Formada pela Universidade de Pernambuco, Madalena Caldas percorreu o seu campo quando o conhecimento sobre o início da vida ainda era tratado como segredo de corporação. O silêncio dos laboratórios, o silêncio dos métodos e o silêncio dos mestres eram a norma. Ela respondeu ao silêncio com ensino, abrindo as portas para residências, mentorando egressos e disseminando a prática da fertilização in vitro quando a maioria preferia reter. A decisão de escalar o acesso foi uma aposta no coletivo sobre o individual. Como resultado, o resultado foi a expansão da rede para Caruaru, Alagoas e João Pessoa, descentralizando uma esperança que antes só existia na capital.
Madalena Caldas: A Atuação no Setor Público e no IMIP
A sua atuação no IMIP, entre 2004 e 2014, é o capítulo mais revelador dessa convicção. Ali, coordenando o primeiro serviço público de bebê de proveta do Norte e Nordeste, Madalena provou que a dignidade do cuidado não tem endereço privado.
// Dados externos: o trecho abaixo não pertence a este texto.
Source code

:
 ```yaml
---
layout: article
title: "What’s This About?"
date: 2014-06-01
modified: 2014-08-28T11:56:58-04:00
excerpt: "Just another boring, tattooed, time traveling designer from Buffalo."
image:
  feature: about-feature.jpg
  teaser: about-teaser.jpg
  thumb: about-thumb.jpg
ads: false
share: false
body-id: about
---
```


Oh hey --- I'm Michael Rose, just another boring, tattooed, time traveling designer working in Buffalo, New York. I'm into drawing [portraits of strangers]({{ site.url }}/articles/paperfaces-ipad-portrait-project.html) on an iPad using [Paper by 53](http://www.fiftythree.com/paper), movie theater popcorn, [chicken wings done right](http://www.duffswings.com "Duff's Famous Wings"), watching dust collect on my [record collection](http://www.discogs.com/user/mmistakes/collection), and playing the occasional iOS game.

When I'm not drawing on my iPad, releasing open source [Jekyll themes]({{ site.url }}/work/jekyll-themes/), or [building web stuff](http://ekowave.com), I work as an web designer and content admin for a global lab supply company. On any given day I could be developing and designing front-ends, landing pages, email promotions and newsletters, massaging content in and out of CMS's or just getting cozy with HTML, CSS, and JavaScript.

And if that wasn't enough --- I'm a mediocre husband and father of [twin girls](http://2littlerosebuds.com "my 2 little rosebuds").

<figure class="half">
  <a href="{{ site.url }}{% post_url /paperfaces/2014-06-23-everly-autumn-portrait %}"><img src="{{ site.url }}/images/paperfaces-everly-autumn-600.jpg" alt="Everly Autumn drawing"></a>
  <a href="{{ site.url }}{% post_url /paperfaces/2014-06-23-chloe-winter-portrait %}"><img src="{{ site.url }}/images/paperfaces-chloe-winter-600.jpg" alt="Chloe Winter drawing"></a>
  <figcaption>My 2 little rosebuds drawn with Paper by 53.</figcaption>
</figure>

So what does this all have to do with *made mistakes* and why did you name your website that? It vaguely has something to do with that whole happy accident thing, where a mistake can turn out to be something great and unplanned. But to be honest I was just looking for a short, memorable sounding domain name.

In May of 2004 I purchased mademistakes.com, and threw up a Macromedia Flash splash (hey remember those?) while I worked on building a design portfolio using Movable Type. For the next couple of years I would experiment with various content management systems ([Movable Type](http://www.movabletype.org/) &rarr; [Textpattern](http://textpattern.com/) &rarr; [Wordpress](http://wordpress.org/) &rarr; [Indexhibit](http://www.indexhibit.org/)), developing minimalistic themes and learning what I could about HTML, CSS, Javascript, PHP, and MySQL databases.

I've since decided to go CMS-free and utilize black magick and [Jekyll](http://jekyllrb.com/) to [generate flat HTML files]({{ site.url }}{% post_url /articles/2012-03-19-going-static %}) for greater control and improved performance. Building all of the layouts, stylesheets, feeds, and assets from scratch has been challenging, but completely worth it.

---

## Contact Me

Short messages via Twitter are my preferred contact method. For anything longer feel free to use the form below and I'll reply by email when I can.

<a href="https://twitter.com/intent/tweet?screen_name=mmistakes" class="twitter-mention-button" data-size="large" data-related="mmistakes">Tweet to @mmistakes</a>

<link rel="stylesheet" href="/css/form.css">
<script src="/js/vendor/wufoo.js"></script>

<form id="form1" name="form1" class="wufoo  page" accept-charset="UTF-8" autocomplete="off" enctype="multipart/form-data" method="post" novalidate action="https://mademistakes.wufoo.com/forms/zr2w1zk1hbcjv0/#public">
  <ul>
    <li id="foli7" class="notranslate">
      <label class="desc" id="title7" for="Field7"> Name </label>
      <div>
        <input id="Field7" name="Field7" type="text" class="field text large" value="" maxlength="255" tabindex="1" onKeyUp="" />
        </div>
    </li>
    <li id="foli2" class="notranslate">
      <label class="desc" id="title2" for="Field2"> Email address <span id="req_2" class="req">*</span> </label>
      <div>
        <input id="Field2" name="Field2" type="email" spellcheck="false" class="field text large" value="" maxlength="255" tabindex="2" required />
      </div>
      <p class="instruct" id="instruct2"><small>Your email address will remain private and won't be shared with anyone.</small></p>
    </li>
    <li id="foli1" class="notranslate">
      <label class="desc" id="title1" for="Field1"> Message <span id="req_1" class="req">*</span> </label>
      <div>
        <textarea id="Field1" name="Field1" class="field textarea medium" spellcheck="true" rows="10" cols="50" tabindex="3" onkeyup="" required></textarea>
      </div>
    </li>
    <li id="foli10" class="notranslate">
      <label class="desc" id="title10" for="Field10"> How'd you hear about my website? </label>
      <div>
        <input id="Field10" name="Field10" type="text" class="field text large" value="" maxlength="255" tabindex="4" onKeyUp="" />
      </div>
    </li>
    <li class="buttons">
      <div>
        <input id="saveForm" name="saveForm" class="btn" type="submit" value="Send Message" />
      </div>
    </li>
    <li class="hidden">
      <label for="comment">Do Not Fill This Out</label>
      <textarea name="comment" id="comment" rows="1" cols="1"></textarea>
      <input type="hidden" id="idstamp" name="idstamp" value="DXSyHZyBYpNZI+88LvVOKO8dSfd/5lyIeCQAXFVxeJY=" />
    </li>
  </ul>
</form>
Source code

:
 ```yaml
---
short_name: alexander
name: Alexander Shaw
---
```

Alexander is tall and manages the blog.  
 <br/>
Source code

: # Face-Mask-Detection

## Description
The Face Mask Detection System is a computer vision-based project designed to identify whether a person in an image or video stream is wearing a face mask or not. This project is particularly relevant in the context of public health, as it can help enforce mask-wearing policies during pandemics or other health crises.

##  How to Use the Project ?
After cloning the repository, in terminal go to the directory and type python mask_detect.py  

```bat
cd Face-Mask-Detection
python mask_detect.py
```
A ciência praticada no setor privado foi a mesma oferecida ao serviço público, sem concessões à qualidade e sem aceitar que o berço de uma criançaseria determinado pela conta bancária dos pais.
Conexões Internacionais e Legado Familiar
Membro da Sociedade Americana de Reprodução Assistida. Da Sociedade Europeia de Reprodução Humana, a médica mantém Pernambuco conectado às discussões que moldam o futuro da especialidade. Em casa, o marido Gustavo e os filhos Catarina e Lucas, todos médicos. São a prova de que os valores cultivados em família possuem a persistência das convicções que se sustentam sob qualquer pressão.
Em suma, quem trabalha com o princípio da existência aprende, cedo ou tarde, que os números explicam o processo, mas não esgotam o mistério. Por fim, compreende que a maior habilidade de um cientista é saber a diferença entre os dois.